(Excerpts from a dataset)
[Start of section]
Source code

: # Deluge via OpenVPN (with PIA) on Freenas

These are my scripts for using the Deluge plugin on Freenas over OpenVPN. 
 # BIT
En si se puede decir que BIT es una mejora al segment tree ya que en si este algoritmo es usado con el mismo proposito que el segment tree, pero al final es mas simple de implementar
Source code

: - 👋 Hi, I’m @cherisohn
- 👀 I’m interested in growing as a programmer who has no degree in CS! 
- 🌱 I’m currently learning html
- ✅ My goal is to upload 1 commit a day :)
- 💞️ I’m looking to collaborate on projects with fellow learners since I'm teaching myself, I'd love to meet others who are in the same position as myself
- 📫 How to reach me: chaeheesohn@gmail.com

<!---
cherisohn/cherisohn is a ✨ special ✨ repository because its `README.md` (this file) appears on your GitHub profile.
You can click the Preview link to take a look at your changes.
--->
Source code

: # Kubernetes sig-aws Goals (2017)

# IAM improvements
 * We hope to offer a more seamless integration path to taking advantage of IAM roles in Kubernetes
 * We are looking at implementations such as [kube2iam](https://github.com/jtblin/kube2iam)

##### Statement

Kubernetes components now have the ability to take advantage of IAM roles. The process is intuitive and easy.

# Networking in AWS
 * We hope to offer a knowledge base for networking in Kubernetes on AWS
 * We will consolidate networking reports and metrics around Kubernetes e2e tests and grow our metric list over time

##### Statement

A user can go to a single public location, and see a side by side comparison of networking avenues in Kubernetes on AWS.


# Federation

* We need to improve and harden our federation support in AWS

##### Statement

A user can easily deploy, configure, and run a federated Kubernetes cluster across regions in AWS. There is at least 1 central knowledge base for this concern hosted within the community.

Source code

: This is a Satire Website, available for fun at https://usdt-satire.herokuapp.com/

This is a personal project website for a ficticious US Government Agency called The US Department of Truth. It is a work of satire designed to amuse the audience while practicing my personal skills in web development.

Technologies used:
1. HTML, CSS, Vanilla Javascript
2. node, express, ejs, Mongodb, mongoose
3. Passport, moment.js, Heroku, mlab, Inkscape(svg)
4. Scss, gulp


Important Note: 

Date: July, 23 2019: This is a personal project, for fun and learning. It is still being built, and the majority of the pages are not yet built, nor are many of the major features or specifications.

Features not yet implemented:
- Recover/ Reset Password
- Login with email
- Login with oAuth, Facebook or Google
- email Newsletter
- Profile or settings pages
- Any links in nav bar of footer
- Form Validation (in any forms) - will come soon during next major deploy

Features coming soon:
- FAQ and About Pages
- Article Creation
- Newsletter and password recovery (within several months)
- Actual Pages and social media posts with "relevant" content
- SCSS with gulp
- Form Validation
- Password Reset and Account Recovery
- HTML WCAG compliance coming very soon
[End of section]
[Start of section]
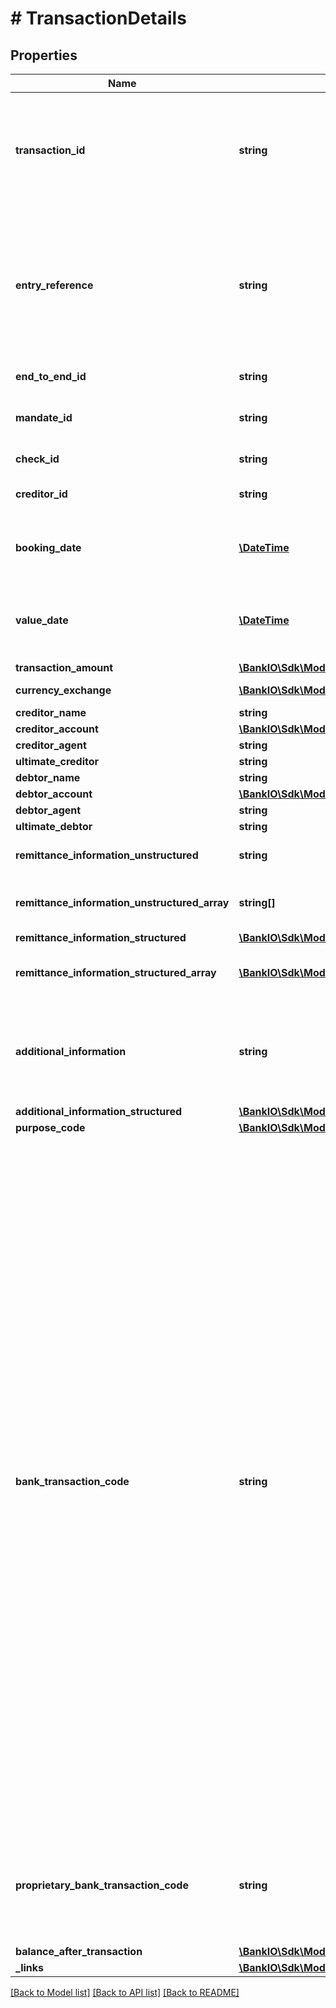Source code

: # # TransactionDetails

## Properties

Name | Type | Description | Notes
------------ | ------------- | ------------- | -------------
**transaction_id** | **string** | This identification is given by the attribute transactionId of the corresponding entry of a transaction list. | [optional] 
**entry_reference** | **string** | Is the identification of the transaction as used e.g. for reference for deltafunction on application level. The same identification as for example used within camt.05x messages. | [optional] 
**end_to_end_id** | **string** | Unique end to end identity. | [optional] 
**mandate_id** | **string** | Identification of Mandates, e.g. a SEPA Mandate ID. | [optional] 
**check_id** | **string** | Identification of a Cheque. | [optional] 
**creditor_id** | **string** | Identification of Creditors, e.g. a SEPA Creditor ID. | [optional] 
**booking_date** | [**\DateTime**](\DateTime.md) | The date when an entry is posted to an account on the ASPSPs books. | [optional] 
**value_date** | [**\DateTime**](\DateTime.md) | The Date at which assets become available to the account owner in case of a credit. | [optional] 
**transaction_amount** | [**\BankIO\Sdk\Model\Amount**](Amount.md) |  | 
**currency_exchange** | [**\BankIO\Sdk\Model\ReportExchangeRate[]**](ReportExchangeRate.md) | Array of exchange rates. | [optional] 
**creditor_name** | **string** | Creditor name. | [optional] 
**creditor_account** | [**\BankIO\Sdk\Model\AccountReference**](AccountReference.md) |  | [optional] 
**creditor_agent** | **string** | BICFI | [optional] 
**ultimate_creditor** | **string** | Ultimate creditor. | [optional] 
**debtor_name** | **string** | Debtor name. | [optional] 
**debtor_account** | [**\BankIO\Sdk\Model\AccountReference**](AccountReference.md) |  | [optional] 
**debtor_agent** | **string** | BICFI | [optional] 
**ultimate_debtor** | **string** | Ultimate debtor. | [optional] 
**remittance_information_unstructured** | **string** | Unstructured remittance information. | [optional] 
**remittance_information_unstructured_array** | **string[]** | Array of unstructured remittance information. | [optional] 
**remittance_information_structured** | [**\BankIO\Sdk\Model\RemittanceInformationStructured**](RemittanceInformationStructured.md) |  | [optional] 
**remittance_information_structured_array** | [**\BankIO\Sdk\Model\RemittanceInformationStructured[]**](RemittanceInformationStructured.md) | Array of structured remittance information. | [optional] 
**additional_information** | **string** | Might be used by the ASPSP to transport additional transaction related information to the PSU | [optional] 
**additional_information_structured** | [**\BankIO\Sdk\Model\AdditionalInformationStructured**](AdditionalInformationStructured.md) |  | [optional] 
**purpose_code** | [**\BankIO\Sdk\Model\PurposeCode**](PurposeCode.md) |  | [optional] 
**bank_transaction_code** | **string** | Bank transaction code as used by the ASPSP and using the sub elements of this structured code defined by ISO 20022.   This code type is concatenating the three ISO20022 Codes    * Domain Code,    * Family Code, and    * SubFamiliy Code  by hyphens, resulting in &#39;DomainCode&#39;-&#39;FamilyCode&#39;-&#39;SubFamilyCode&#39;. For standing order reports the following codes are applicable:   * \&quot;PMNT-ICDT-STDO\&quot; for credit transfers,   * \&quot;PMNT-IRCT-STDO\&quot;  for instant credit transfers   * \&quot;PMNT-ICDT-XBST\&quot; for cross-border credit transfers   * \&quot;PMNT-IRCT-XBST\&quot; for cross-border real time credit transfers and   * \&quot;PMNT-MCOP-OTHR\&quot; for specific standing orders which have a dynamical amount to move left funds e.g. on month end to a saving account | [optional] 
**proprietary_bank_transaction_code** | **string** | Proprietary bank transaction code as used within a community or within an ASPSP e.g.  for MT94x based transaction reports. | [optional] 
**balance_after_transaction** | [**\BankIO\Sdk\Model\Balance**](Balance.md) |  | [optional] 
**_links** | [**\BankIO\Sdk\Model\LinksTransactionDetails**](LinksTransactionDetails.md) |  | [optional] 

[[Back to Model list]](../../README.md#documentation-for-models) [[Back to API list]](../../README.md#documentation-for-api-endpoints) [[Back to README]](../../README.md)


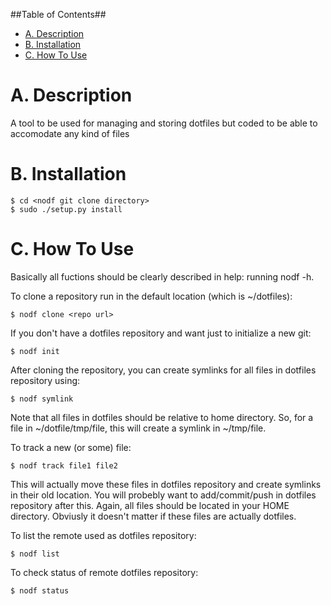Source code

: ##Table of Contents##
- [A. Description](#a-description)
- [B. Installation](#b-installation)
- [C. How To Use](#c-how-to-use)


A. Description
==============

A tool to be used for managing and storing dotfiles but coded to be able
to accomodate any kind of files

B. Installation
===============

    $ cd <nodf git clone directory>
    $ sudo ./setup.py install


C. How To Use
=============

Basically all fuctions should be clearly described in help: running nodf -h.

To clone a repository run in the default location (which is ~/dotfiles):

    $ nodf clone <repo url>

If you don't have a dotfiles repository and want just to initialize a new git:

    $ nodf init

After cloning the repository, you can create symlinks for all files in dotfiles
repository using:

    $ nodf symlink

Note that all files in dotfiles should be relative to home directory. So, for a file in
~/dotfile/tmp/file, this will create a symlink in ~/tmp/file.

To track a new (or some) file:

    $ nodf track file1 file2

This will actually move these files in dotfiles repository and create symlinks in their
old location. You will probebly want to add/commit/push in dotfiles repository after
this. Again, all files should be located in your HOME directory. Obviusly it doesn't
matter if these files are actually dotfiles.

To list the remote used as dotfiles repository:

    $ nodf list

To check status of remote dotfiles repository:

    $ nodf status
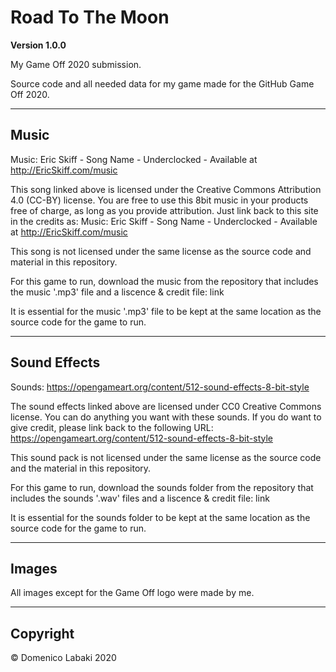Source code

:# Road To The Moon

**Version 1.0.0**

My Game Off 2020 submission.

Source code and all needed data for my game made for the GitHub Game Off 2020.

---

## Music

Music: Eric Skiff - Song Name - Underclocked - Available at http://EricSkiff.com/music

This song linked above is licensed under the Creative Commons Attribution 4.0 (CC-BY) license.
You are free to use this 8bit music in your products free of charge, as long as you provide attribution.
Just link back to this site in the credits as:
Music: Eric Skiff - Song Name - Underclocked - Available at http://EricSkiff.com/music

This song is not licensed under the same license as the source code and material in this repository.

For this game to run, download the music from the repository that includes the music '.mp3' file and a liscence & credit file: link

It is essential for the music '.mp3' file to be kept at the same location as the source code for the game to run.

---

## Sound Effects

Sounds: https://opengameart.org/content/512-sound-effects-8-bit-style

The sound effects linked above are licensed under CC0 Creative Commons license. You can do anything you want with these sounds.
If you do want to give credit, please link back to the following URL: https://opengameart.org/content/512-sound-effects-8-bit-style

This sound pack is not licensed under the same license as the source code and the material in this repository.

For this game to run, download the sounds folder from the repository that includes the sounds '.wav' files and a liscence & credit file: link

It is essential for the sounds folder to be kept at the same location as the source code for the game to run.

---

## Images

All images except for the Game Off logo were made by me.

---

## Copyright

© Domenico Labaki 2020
[End of section]
PROBLEM TO WORK ON
Copy out the lines of the data where the string "Login" occurs.

WRITTEN ANSWER
- Login with email
- Login with oAuth, Facebook or Google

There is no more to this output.